------ SUPPLIED INFORMATION
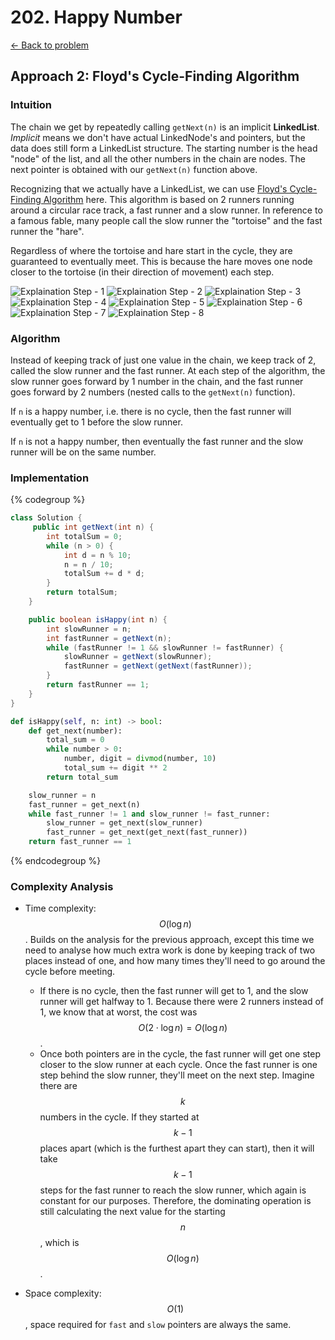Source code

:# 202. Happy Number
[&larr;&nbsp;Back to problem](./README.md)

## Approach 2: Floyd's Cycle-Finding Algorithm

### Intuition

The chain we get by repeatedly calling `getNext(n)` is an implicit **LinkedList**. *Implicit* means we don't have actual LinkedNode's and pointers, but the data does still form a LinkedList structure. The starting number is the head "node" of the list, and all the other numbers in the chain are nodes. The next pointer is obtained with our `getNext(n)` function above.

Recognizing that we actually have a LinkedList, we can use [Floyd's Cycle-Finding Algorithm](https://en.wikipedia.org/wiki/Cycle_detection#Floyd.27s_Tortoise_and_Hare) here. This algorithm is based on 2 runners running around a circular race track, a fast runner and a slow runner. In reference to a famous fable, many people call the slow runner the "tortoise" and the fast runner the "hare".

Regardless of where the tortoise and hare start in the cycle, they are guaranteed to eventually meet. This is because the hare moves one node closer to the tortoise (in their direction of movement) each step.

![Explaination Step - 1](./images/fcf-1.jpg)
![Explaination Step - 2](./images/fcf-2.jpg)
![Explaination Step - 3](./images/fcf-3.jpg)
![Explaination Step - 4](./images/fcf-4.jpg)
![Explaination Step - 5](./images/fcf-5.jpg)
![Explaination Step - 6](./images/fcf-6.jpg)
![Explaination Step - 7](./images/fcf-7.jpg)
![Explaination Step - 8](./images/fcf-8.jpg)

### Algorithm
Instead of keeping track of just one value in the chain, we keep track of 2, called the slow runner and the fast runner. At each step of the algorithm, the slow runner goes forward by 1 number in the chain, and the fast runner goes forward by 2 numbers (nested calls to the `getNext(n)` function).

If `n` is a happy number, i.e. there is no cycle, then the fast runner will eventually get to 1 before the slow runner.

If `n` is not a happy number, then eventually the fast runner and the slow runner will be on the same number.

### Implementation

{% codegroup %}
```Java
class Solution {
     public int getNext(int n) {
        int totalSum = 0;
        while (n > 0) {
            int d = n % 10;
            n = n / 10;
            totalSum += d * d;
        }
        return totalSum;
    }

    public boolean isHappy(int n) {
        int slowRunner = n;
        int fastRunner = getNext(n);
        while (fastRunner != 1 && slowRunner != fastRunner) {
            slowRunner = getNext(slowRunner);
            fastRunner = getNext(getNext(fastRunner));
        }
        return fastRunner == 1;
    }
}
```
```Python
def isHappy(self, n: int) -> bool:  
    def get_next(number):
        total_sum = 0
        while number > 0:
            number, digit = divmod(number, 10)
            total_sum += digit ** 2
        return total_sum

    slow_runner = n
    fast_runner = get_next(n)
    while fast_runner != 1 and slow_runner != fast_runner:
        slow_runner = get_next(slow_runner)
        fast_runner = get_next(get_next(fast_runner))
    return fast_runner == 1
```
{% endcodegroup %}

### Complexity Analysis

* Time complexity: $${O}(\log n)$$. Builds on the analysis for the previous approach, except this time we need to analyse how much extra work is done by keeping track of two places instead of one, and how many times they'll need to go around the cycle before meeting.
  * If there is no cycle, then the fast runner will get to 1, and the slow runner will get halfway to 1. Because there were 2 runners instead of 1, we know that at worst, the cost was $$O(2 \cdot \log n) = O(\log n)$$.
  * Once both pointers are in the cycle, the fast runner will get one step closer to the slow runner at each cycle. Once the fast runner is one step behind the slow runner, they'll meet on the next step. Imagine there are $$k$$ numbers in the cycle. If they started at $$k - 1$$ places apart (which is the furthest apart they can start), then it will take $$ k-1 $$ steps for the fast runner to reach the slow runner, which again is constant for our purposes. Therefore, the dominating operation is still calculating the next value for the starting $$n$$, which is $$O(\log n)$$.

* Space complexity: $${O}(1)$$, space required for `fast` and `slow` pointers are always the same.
------------
------ SUPPLIED INFORMATION
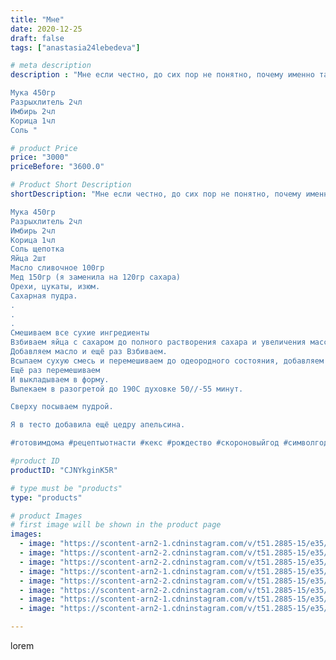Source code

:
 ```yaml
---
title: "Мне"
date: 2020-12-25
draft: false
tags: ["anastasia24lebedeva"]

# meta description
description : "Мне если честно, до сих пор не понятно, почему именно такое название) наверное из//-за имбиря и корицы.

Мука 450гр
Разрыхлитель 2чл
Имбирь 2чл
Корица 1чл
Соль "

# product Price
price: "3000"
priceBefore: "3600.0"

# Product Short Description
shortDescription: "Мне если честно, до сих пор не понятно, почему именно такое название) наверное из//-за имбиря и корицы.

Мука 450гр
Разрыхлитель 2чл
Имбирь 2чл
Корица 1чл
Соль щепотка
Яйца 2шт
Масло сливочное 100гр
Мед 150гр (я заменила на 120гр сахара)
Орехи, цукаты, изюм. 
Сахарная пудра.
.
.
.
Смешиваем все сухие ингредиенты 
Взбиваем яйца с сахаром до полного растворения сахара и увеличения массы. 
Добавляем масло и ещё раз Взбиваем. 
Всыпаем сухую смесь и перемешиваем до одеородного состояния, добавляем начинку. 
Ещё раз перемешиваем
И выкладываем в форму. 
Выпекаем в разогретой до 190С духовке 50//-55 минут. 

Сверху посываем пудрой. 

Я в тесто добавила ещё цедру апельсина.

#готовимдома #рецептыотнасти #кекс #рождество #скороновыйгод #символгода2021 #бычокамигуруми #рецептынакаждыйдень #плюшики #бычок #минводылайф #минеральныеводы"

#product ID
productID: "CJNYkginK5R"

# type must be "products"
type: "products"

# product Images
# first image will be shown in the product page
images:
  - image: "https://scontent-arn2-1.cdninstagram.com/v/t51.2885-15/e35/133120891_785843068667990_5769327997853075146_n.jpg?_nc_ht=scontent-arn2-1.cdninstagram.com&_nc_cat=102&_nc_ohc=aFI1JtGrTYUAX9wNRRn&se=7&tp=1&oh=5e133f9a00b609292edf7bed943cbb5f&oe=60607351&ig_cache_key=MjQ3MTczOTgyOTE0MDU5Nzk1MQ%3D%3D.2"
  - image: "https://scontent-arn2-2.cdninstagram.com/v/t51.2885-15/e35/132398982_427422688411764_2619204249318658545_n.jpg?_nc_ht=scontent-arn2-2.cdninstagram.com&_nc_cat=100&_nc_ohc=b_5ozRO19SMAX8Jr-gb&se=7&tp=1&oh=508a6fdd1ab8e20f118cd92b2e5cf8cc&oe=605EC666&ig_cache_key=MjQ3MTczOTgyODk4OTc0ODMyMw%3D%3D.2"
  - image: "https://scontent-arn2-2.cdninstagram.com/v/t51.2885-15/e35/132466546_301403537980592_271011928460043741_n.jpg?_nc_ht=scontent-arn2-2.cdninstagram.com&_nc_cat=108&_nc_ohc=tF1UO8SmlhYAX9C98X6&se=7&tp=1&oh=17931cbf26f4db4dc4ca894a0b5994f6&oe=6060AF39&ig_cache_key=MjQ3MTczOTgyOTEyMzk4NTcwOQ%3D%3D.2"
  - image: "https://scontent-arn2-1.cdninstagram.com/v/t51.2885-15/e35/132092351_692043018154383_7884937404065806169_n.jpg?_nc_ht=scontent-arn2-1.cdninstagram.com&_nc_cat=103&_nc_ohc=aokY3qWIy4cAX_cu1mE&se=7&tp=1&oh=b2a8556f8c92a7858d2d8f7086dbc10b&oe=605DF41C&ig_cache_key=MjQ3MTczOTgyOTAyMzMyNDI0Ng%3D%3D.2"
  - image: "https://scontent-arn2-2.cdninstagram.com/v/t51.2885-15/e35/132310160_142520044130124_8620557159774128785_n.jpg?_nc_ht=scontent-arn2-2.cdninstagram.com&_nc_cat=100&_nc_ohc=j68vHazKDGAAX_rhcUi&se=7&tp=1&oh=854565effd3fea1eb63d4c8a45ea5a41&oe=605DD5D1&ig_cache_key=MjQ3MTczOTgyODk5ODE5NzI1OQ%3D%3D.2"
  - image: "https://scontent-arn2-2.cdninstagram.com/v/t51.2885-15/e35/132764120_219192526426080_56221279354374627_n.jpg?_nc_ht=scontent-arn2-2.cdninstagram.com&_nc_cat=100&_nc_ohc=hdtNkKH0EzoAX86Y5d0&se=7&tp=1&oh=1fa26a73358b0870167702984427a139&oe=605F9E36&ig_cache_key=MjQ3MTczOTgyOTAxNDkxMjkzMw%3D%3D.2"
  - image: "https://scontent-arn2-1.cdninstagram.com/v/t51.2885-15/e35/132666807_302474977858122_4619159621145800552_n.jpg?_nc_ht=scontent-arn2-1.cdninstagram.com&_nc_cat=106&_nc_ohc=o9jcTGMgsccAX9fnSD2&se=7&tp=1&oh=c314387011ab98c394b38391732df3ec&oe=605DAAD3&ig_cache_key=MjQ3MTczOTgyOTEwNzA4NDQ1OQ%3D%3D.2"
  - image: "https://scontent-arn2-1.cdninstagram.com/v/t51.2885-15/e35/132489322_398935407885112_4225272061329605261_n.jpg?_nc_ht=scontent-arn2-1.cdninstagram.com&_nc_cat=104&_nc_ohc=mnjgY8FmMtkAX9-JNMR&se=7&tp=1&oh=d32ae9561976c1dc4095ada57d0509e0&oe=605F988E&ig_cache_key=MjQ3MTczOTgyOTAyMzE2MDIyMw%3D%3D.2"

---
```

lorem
------------
------ SUPPLIED INFORMATION
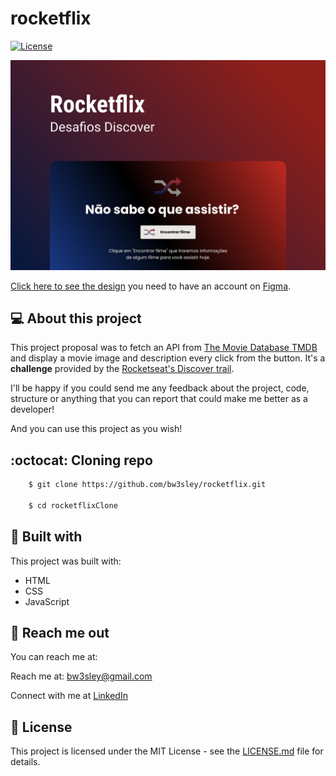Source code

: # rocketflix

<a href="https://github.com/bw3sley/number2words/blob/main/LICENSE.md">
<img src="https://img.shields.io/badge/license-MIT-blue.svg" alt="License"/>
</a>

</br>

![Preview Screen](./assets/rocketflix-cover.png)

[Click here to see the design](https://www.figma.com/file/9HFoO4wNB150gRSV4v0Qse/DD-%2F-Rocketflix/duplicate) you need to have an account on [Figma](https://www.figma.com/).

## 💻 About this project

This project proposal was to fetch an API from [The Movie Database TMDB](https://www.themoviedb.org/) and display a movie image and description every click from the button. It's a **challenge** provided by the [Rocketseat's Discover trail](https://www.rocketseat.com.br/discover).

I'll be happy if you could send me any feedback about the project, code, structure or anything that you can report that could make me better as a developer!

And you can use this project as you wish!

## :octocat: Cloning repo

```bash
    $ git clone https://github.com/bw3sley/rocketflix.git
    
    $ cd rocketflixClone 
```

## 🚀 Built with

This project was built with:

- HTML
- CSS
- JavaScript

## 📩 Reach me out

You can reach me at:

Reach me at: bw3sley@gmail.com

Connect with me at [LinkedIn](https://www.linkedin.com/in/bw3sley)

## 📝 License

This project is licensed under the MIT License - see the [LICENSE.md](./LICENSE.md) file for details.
------------
All that is wanted is an exact copy of the lines above from the one with "## 📩 Reach me out" through the one with "This project is", with both ends included.

## 📩 Reach me out

You can reach me at:

Reach me at: bw3sley@gmail.com

Connect with me at [LinkedIn](https://www.linkedin.com/in/bw3sley)

## 📝 License

This project is licensed under the MIT License - see the [LICENSE.md](./LICENSE.md) file for details.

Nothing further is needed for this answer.